» Problem to solve: Based on the listing below, report how many lines contain the word "createElement". Nothing but the number, please.

*** Opening of Data to use ***

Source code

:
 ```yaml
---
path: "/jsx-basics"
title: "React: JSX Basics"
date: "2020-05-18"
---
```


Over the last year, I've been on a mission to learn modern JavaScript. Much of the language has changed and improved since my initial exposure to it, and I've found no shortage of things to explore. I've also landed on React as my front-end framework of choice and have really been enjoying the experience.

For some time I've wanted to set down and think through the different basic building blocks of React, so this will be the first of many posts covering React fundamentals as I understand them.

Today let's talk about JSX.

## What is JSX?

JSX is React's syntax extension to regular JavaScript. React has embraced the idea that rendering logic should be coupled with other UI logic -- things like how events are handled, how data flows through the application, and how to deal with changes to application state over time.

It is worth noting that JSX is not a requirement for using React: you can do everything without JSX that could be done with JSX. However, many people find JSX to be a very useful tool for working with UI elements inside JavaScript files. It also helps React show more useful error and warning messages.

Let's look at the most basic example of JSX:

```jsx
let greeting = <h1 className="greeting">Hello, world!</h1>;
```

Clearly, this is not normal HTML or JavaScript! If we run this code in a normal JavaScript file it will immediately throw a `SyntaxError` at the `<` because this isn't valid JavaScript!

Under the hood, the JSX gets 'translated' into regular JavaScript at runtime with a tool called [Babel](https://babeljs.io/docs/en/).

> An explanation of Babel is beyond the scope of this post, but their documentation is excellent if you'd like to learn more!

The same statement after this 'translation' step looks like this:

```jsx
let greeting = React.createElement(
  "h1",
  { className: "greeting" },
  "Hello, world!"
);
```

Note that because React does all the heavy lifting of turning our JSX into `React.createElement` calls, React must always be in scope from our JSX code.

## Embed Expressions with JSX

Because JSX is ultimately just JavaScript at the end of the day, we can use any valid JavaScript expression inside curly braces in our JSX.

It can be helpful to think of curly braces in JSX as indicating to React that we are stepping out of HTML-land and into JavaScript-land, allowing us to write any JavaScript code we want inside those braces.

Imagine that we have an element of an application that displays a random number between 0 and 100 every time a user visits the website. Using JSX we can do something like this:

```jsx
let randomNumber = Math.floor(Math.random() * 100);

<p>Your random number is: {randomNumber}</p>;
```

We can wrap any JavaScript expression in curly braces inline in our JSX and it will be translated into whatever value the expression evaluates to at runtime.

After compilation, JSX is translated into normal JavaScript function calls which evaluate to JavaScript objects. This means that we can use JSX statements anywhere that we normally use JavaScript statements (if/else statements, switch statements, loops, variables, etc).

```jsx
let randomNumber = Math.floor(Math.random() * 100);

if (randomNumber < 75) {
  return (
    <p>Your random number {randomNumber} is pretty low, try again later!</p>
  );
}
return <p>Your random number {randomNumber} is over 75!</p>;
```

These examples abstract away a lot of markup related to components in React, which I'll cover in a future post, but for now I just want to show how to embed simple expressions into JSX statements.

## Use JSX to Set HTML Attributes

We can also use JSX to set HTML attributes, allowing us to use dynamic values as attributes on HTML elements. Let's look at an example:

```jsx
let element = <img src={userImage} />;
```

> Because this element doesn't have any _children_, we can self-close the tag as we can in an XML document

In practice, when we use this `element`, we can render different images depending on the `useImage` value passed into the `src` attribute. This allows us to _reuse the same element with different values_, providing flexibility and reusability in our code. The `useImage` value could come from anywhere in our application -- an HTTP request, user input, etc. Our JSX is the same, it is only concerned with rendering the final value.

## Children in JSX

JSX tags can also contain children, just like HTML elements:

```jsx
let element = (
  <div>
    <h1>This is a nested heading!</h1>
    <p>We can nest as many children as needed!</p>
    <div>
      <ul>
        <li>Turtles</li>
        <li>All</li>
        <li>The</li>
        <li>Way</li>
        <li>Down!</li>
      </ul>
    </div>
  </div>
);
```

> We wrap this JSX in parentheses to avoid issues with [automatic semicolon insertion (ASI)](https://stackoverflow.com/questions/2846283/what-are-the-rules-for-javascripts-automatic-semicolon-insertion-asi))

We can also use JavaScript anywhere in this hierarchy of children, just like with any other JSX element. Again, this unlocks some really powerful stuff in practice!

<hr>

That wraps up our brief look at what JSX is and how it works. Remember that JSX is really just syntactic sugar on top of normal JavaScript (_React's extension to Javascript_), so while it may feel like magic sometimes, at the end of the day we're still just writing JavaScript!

*** Close of Data to use ***
*** Opening of Data to use ***

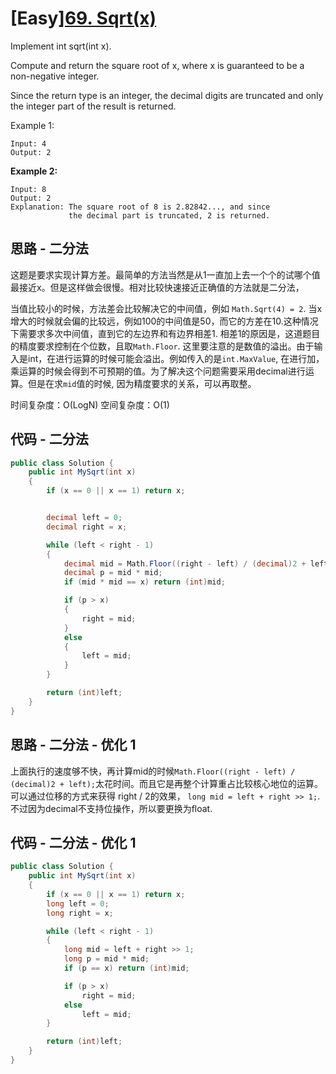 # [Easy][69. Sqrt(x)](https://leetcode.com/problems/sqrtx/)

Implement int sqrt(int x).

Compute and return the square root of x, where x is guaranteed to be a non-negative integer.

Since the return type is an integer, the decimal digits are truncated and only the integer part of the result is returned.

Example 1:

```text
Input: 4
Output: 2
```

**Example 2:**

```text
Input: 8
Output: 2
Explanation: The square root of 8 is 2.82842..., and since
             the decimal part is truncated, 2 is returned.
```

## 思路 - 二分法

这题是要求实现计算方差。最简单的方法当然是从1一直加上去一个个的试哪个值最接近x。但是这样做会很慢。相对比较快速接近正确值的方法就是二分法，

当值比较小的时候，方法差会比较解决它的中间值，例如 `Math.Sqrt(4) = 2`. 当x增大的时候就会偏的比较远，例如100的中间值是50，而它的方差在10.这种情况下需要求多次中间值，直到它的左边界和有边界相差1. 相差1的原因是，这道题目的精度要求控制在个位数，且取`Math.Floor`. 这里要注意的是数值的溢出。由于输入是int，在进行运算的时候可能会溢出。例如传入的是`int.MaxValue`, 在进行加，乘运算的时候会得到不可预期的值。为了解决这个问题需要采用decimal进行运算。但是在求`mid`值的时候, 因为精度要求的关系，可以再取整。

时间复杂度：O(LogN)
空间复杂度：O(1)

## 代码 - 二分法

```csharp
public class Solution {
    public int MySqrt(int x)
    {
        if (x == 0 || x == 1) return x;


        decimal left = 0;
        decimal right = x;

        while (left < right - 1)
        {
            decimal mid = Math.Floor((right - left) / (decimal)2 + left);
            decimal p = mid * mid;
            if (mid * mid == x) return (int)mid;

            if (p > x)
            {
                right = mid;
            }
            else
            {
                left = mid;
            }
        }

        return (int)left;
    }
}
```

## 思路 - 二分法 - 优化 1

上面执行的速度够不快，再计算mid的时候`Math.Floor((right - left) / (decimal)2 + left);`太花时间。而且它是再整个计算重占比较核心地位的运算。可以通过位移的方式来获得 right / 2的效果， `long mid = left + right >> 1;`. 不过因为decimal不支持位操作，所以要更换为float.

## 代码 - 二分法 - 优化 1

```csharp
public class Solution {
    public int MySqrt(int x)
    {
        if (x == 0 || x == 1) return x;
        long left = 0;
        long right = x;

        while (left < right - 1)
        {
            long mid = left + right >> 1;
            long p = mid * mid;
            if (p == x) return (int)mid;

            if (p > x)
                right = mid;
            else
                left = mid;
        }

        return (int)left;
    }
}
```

*** Close of Data to use ***
*** Opening of Data to use ***

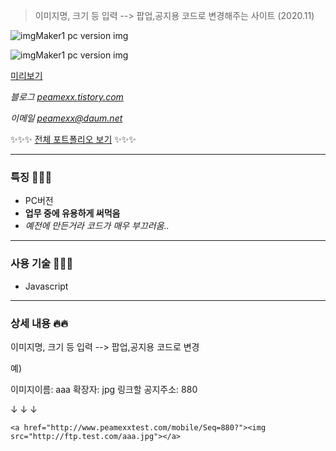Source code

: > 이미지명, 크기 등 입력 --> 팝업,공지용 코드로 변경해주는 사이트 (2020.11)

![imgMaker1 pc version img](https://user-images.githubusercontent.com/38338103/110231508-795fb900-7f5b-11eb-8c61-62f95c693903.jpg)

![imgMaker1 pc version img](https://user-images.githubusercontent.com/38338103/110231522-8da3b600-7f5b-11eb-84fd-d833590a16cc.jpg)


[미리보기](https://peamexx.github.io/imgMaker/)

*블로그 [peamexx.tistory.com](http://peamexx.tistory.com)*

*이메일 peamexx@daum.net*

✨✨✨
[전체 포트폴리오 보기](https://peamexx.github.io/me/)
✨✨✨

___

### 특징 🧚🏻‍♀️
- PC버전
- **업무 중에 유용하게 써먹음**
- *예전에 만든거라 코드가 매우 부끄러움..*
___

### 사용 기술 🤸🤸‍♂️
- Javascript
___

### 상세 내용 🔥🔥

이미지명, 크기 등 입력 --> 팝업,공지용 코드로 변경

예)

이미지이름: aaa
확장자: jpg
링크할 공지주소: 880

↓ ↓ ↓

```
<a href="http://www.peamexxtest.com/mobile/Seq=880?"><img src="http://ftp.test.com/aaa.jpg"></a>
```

*** Close of Data to use ***

» Result for this exercise: 2